MeSH Keywords: Acute Coronary Syndrome, Biological Markers, Blood Platelets, Carcinoembryonic Antigen, Myocardial Infarction
Background
Acute coronary syndrome (ACS) is an ischemic myocardial disorder defined by changes in electrocardiogram (ECG), cardiac necrosis biomarkers, and clinical manifestations of chest pain. ACS occurs approximately every 40 seconds, and is an underlying cause of death in 1 out of every 7 deaths. Its high morbidity and mortality have made it an international concern for decades [1].
Acute coronary syndrome is correlated with vulnerable coronary plaques. Rupture of luminal instable plaques results in platelet activation, thrombus formation, and even thrombotic occlusion. Platelets play a fundamental role in the progression, instability, and rupture of coronary plaques [2–4]. Moreover, platelet surface glycoproteins participate in platelet activation, adhesion, and aggregation, indirectly mediating the pathogenesis and clinical manifestations of ACS [5–7].
Historically, biomarkers from serum glutamic oxaloacetic transaminase (SGOT, now called AST) to cardiac troponins (cTn) were a fundamental tool used to evaluate and diagnose ACS. Troponin, as the classical biomarker for myocardial infarction, took several decades to achieve its current status [8–10]. Although cTn has high specificity and sensitivity to myocardial damage, it cannot recognize between myocardial ischemia, inflammation, or traumatic injury. There are several causes associated with elevation of cTn in the absence of ACS [10,11]. Therefore, researchers are continuing work on novel biomarkers that could help assess ACS much more specifically and sensitively. Moreover, research on biomarkers of ACS is not only limited to serum or plasma biochemical indicators, but also involves the expression of platelet membrane protein.

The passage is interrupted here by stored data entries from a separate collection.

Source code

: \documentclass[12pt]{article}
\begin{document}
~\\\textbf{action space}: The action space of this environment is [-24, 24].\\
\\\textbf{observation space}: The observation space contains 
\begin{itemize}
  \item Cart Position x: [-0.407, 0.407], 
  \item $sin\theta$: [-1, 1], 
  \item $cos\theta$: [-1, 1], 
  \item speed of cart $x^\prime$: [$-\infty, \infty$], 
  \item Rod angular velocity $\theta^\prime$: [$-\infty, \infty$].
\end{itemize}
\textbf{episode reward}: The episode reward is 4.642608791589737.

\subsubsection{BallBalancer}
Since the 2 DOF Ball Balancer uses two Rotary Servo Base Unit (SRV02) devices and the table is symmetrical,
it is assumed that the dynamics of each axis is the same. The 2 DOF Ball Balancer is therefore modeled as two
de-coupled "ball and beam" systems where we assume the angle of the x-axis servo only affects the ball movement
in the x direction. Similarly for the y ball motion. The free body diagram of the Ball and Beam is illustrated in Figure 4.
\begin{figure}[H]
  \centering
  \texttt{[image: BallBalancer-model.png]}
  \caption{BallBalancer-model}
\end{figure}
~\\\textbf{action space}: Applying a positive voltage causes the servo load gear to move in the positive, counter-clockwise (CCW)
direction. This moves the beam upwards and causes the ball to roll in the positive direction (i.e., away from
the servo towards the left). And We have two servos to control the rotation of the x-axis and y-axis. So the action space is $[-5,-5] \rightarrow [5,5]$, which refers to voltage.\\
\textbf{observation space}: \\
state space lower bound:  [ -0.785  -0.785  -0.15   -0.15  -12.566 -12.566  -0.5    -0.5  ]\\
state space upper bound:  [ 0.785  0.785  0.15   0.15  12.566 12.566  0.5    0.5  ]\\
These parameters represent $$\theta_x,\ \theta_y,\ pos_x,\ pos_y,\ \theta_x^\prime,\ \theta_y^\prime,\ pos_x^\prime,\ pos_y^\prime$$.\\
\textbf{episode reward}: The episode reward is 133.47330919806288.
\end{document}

Studies showed that platelet collagen receptor glycoprotein VI (GPVI), P-selectin, and carcinoembryonic antigen cell adhesion molecule-1 (CEACAM1/CD66a/Bgp) were expressed on the surface of platelets and exerted functions in platelet-mediated normal hemostasis and arterial thrombosis [3,12,13]. Additionally, the levels of P-selectin and GPVI on the platelet are increased in ACS and may serve as additional novel indicators of ACS [3,6,12–15].
CEACAM5, as well as CEACAM1, as a carcinoembryonic antigen cell adhesion molecule (CEACAM), plays an important role in cell adhesion, in intercellular and intracellular signaling, and in tumor progression [16,17]. CEA, a 180-kDa glycoprotein that is widely expressed on the surface of various cells, including epithelial cells, endotheliocytes, hemocytes, and immune cells, binds to the cell surface through a glycosylphosphatidylinositol linkage, and is composed of 6 constant C2-like domains as the extracellular structure, followed by the N-domain consisting of 1 variable (V)-like domain [18]. Moreover, CEA, which has been used for decades as a broad-spectrum tumor marker, can reflect the existence of various tumors. High expression of CEA in the serum of patients with cancers, such as colorectal cancer, breast cancer, and lung cancer, is closely related to tumor deterioration and subclinical metastases [17,19]. Platelets have crucial roles in tumor cell extravasation and metastasis formation [20,21]. However, little is known about the expression of CEA on platelets and its effect on platelet function. This study aimed to analyze whether CEA exerts a previously unknown function in ACS.
Material and Methods
Study population and enrolment criteria
This study enrolled 82 consecutive patients who complained of thoracic pain during the period December 2018 to March 2019 at the First Affiliated Hospital of Kunming Medical University. All patients underwent coronary angiography to make diagnosis according to the American Heart Association/American College of Cardiology (AHA/ACC) guidelines [22,23]. All processes were conducted according to the Declaration of Helsinki, and informed consent was obtained from all patients [24,25]. Of the 82 patients, 62 were diagnosed with ACS, including 21 patients with ST-segment elevation myocardial infarction (STEMI), 21 with non-ST-segment elevation myocardial infarction (NSTEMI), and 20 with unstable angina pectoris (UA). We enrolled a control group of 20 healthy participants with normal coronary arteries. We excluded patients aged less than 18 years, those presenting with false-positive myocardial necrosis markers, and those incapable of giving informed consent.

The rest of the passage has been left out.